Friday, 30 July 2010
A rum read
The Rum Diary by Hunter S Thompson
Blame Johnny Depp. I had never read any Hunter S Thompson previously, but after noting that Depp has several films coming up for release this year, and one of them is a film version of The Rum Diary, I hunted a bit.
I read about Thompson a little and 'gonzo'; and I read that Depp was a friend who had arranged much of Thompson's funeral, complete with its cannon to shoot his ashes in the air.
My curiosity was suitably piqued.
Paul Kemp is a journalist who moves from New York to Puerto Rico in the late 1950s, to work on The Daily News.
But on arriving in San Juan, Kemp finds that the publication is on the verge of folding, and he is drawn into the alcoholic and violent world of the itinerant journalists whose livelihoods appear to be clinging by a thread.
This is a really fast-paced novel.
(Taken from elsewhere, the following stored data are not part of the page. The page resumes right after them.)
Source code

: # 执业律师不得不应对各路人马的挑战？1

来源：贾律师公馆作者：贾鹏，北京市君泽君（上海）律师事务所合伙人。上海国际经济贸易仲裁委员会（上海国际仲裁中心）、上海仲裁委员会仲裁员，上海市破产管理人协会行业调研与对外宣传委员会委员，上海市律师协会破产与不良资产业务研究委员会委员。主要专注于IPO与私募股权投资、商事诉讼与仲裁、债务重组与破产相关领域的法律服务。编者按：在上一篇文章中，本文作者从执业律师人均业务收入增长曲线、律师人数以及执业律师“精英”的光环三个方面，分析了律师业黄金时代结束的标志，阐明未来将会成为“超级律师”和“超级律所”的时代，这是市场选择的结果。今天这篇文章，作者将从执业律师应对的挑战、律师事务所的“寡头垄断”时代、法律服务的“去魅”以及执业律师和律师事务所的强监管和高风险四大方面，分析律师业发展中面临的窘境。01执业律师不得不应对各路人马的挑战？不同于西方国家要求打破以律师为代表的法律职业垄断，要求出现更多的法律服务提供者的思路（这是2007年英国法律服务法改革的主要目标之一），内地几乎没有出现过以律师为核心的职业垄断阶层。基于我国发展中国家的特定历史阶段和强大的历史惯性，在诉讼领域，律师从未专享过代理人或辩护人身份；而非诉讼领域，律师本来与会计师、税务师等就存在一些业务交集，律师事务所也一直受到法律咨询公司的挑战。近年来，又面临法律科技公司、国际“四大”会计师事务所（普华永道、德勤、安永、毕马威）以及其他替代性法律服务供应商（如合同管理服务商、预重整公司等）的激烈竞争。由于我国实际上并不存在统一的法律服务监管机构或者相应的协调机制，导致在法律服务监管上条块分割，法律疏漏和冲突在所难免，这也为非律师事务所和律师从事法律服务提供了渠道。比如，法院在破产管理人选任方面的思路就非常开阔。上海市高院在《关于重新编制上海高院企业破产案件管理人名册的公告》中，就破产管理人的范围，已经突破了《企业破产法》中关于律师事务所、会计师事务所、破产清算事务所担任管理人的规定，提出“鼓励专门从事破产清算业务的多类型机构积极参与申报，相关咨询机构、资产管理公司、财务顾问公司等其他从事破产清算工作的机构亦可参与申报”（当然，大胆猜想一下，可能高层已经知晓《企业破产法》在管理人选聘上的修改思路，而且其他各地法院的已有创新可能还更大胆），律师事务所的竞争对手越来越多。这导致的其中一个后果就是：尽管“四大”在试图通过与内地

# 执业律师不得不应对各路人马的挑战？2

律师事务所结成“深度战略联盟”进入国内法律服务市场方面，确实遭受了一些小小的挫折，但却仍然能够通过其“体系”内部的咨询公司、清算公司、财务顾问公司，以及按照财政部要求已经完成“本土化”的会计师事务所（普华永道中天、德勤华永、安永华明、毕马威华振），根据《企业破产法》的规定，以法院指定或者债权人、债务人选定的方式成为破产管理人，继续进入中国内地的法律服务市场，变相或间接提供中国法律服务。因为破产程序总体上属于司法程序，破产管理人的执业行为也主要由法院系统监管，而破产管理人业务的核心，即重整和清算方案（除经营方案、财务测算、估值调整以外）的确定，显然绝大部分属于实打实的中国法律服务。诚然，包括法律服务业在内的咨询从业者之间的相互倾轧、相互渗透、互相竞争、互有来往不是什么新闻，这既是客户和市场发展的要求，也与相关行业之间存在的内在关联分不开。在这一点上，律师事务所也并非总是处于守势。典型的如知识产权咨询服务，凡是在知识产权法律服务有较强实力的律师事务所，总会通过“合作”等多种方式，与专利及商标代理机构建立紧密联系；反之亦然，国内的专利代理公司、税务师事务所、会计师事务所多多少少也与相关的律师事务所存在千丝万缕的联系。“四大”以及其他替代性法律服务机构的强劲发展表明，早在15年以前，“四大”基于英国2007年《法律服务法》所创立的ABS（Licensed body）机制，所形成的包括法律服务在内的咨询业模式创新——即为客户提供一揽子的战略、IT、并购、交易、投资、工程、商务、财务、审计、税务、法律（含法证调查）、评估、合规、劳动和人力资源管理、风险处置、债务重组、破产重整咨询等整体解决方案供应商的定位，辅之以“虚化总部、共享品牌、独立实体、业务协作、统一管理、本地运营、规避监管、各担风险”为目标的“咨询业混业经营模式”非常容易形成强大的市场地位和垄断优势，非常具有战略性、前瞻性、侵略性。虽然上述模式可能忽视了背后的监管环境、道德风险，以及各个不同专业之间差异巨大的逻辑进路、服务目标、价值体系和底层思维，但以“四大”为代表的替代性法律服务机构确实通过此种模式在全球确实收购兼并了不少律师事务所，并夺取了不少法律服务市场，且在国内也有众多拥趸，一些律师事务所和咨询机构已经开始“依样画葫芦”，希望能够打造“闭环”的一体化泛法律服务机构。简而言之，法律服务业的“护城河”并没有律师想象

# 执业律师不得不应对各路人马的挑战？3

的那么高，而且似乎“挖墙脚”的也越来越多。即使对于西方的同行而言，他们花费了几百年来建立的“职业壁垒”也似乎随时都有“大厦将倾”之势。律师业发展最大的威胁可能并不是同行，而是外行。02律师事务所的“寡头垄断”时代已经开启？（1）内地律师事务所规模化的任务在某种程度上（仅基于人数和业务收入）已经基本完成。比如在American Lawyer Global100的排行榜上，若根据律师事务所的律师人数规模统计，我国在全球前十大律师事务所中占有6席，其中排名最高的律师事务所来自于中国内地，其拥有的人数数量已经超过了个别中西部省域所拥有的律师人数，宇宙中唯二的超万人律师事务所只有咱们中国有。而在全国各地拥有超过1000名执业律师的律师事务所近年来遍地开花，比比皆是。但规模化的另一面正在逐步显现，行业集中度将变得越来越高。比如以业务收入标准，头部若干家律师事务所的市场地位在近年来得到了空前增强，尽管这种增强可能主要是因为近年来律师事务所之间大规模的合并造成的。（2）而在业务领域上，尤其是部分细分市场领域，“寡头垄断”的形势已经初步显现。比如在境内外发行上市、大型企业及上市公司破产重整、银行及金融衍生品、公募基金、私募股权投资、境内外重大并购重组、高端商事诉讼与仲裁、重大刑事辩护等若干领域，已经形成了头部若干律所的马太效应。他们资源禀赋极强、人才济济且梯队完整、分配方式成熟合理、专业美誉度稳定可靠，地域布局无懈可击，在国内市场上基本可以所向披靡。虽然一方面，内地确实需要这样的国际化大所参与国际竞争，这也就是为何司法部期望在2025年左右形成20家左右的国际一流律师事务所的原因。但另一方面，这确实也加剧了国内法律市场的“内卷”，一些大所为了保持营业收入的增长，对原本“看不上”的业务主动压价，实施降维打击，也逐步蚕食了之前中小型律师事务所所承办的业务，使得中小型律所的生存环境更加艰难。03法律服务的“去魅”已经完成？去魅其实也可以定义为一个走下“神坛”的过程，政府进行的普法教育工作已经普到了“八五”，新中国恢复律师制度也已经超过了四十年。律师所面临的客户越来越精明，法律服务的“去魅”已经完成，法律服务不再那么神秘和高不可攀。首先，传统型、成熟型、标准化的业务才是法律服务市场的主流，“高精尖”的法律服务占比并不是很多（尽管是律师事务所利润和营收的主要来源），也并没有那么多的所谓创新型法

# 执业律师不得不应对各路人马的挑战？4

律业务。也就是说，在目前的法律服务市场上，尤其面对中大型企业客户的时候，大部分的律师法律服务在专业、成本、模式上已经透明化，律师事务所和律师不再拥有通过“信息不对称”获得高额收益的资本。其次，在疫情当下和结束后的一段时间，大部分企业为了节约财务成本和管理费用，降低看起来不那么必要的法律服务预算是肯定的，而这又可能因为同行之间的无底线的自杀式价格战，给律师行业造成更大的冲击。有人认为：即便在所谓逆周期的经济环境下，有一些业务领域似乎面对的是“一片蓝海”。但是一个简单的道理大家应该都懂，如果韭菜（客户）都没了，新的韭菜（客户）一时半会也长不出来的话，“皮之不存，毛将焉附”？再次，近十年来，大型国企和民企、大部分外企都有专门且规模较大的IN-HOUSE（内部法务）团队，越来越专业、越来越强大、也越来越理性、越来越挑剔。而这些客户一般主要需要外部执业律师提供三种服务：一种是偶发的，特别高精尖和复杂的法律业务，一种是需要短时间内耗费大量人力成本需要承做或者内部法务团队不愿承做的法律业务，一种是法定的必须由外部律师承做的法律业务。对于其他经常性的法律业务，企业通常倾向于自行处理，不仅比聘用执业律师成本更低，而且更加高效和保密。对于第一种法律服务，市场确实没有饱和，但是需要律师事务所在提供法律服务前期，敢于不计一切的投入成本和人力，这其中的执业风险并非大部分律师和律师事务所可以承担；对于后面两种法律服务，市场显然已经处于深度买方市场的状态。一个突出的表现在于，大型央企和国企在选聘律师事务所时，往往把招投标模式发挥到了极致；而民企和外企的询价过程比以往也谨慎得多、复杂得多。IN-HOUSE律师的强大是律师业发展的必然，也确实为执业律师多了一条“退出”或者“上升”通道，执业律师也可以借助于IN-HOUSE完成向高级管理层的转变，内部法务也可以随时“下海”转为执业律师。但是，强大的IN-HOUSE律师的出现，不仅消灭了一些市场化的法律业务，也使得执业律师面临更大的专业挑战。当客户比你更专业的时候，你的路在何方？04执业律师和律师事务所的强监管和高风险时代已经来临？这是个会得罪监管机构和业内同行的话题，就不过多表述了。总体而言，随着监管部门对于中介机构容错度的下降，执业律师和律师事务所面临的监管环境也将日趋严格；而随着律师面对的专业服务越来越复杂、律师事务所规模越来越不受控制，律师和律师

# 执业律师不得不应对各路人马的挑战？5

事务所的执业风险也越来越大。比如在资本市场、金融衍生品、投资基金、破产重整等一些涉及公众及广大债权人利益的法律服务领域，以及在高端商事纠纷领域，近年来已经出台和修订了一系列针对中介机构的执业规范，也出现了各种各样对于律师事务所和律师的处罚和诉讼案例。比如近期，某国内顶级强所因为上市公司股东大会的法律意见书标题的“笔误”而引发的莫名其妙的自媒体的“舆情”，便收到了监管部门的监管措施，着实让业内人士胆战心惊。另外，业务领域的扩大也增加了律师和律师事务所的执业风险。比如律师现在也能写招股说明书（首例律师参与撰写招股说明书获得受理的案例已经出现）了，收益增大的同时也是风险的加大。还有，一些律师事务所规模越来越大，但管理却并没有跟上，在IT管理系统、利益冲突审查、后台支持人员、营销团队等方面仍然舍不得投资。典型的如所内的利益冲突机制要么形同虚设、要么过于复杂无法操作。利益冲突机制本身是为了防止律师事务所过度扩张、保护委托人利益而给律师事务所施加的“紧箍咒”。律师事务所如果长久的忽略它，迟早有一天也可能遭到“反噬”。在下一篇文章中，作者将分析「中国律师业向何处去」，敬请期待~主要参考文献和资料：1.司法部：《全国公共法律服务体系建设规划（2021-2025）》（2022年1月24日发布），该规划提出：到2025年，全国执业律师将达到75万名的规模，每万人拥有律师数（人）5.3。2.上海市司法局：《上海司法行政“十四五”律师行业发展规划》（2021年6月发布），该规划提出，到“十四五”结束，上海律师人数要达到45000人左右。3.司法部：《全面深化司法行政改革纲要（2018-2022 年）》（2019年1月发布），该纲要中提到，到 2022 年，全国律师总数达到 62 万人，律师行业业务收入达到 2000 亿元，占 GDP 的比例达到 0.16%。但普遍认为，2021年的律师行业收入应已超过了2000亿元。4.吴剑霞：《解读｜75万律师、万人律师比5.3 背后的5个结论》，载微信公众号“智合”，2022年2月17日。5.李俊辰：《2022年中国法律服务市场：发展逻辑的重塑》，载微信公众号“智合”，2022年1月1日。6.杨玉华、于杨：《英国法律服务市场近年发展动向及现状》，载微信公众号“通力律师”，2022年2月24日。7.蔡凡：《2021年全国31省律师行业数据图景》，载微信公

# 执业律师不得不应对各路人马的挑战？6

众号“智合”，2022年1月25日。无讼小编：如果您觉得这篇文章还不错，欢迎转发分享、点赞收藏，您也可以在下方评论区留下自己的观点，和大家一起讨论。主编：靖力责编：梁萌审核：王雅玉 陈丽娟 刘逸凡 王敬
Yes, it's violent and full of a sort of machismo that isn't particularly to like – but then again, I doubt that was Thompson's aim – but it has an exhilarating, raw, piratical quality that pulls you in and through. This is about life outside the confines of convention – not limited by the sort of games that Kemp sees and dislikes.
But even though Thompson was only 22 when he wrote the novel, it's also about aging and the fear of that – of getting to a point where all you want is to 'settle down'; where you're past wanting to take risks and reap their rewards or dangers.
The film is going to be interesting.
So blame Johnny.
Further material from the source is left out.